I watched the television segments about the inquest.  Channel 4 and ITV pitched it pretty near perfectly, although I was still shouting into the ether when Sloven’s Medical Director said she was sorry for ‘what happened to Connor’ (“NO! You should be ‘sorry for what WE DID to Connor and for how WE FAILED him by not providing proper care’, you wretched woman!”) and when she began huffing and eye-rolling, even as she strained to avoid being verbally critical of Connor’s mother, I nearly sent the remote through the screen.

But Friday’s 10pm BBC report by Michael Buchanan bothered me.  For me, it was jarring almost from the outset, starting by saying that Connor ‘died tragically’.  I was disappointed to hear a BBC reporter using a rhetorical flourish that could have been lifted straight from the Sloven Manual of Duplicitous PR.  Justice for LB has been calling out the ‘tragedy’ trope for eighteen months; and still is.  Regrettably, I found the ending of the piece even worse: after alluding to Justice for LB and the LB Bill, it finished by saying that Connor ‘would not have died in vain if the NHS learns lessons from his preventable, untimely death’.

That had me squawking at parrot pitch again.  As did the question on BBC Breakfast on Sunday about ‘what positive things have come out of your (Dr. Ryan’s) experience?’; the questioner was clearly angling for a triumph-from-tragedy story.

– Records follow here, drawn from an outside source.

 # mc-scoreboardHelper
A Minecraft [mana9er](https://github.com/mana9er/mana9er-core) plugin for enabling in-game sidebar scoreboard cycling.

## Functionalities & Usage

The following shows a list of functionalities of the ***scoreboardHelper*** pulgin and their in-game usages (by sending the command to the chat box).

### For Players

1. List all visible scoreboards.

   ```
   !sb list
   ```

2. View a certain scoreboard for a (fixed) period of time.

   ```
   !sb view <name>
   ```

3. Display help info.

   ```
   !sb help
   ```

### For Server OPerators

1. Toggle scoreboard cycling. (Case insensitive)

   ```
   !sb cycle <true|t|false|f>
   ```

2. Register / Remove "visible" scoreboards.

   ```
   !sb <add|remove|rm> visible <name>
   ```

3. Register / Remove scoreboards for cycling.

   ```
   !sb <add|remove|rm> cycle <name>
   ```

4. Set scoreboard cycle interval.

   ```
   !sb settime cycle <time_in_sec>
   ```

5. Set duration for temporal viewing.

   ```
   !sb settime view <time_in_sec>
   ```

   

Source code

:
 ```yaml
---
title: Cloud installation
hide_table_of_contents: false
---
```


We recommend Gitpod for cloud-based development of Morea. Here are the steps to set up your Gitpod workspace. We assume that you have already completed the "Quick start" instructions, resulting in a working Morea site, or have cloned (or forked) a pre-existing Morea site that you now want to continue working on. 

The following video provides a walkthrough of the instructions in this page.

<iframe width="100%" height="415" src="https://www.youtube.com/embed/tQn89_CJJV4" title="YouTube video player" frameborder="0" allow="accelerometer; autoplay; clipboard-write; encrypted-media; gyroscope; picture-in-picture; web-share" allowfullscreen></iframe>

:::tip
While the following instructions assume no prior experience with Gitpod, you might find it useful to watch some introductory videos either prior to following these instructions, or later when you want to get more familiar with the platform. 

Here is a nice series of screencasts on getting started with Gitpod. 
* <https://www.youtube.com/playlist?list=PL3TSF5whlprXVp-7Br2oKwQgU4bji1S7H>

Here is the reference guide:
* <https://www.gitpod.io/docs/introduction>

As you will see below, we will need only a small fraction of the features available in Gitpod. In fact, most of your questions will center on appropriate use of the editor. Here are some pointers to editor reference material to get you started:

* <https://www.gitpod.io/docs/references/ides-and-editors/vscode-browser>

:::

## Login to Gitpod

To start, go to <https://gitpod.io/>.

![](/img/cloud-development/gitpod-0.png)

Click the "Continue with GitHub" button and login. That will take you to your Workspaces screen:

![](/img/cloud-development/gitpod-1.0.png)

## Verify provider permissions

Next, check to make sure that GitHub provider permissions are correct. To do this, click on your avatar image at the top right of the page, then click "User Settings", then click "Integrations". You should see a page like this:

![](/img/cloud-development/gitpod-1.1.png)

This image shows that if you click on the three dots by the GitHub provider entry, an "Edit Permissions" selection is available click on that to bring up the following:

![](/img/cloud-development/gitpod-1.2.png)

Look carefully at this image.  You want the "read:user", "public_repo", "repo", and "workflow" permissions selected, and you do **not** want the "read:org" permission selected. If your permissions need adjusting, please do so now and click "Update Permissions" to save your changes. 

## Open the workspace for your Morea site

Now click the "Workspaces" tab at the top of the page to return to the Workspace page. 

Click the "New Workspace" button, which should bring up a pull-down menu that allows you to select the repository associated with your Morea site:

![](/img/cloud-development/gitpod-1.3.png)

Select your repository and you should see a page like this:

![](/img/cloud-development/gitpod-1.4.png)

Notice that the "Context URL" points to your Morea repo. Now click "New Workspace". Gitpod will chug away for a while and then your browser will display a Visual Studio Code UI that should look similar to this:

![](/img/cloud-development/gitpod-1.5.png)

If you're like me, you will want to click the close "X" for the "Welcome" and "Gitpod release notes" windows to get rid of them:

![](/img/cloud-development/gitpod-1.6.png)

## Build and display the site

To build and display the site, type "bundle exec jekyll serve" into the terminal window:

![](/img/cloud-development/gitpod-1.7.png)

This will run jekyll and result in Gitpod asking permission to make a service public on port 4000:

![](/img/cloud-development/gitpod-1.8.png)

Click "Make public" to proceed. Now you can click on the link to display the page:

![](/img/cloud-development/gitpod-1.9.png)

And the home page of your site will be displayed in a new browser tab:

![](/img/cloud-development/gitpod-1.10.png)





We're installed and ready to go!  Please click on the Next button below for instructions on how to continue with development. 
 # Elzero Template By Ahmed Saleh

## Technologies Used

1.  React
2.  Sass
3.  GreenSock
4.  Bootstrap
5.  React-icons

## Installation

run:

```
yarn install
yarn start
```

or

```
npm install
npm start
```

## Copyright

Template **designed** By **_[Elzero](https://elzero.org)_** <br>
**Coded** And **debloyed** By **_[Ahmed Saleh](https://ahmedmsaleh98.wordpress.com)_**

Listen up, and listen well, folks, because here is where I lay it on the line for you.

There ARE no upsides to losing a child.  The unnecessary death of a young man is not something that has positive aspects, spin it how you like.  Connor’s death WAS in vain.  His death was pointless and neglectful and preventable and appalling and couldn’t-care-less and just plain wrong in every respect.  Nothing, nothing, can redeem that.

He was sacrificed, not to some greater good (as if any good, however great, could merit such a sacrifice) but to organisational cheeseparing and the vanity of clinical and managerial staff.  In their egotism, certain of them refused, and still refuse, to acknowledge, or even admit the possibility, that they were in error of any kind.  Some, like the psychiatrist Valerie Murphy, mulishly insist that they made correct decisions at all times.  Others, like the Chief Executive Katrina Percy and Medical Director Lesley Stevens, make media-friendly, reputation-gilding, unforgivably tardy non-apologies or half-apologies; all of insulting inauthenticity.

But even if these monstrous egos could be deflated and brought to genuine remorse; even if every Health Trust and Local Authority in the country learned the lessons of LB’s death and put them faithfully and carefully into immediate practice; even if LB Bill were to be passed tomorrow and fully implemented the day after – Connor’s death would STILL be in vain.

Simply, it shouldn’t take the unnecessary death of a young man to prod organisations and people into doing the right thing.   It shouldn’t need that, and it certainly isn’t worth it.  Connor should still be here, living a good life the way he wanted to, and they should be doing the right thing anyway.